■ EXERCISE ■
The answer must be every line from the entries below that includes "Recipe".

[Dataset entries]
──────────

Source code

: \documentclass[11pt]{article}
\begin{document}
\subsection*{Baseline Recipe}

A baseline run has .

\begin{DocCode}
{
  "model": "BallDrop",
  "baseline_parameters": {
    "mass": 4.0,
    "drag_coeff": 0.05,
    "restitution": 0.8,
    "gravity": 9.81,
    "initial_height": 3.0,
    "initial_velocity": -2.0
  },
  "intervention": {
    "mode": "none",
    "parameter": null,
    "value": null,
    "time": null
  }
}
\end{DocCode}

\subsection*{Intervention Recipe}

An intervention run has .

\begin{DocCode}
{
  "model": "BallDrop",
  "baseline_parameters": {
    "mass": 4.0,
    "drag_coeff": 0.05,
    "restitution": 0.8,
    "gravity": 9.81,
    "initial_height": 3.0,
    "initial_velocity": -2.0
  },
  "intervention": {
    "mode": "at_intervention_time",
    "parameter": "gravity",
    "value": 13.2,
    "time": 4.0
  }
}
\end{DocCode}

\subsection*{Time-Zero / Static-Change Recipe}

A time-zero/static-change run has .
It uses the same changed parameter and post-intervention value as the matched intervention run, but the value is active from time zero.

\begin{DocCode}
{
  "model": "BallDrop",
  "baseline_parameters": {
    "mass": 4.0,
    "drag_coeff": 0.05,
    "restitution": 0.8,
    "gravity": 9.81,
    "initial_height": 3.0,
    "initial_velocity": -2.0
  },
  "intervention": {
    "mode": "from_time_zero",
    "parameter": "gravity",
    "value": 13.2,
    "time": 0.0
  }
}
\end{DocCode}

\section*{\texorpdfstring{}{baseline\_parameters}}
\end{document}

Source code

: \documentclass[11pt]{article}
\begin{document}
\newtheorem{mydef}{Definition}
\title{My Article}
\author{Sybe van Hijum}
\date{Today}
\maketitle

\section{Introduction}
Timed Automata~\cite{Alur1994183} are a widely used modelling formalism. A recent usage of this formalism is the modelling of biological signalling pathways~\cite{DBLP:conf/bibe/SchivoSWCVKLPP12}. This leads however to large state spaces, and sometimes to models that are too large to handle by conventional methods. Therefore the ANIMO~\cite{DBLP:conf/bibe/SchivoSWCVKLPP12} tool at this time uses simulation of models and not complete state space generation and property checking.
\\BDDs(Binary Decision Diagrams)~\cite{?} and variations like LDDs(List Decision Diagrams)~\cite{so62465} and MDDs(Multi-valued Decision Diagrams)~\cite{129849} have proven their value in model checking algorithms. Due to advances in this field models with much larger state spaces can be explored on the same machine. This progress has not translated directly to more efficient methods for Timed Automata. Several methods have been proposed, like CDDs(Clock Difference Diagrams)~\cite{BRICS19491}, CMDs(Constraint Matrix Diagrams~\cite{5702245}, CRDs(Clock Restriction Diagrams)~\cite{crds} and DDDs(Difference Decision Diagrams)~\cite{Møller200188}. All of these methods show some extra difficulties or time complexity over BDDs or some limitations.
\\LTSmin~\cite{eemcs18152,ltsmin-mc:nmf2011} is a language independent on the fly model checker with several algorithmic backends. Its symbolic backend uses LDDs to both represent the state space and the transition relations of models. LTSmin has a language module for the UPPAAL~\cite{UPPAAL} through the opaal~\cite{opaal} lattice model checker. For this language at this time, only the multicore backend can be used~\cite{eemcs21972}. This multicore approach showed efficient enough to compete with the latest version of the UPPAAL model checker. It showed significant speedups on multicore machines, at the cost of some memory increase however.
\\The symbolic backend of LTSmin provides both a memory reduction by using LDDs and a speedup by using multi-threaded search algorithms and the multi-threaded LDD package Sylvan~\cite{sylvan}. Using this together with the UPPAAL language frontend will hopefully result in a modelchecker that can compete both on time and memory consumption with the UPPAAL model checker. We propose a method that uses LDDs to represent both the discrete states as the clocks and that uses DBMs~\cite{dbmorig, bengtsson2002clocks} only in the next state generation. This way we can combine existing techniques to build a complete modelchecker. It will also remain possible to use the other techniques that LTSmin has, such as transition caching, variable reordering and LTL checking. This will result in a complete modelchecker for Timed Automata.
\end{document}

──────────

■ SOLUTION BELOW ■
\subsection*{Baseline Recipe}
\subsection*{Intervention Recipe}
\subsection*{Time-Zero / Static-Change Recipe}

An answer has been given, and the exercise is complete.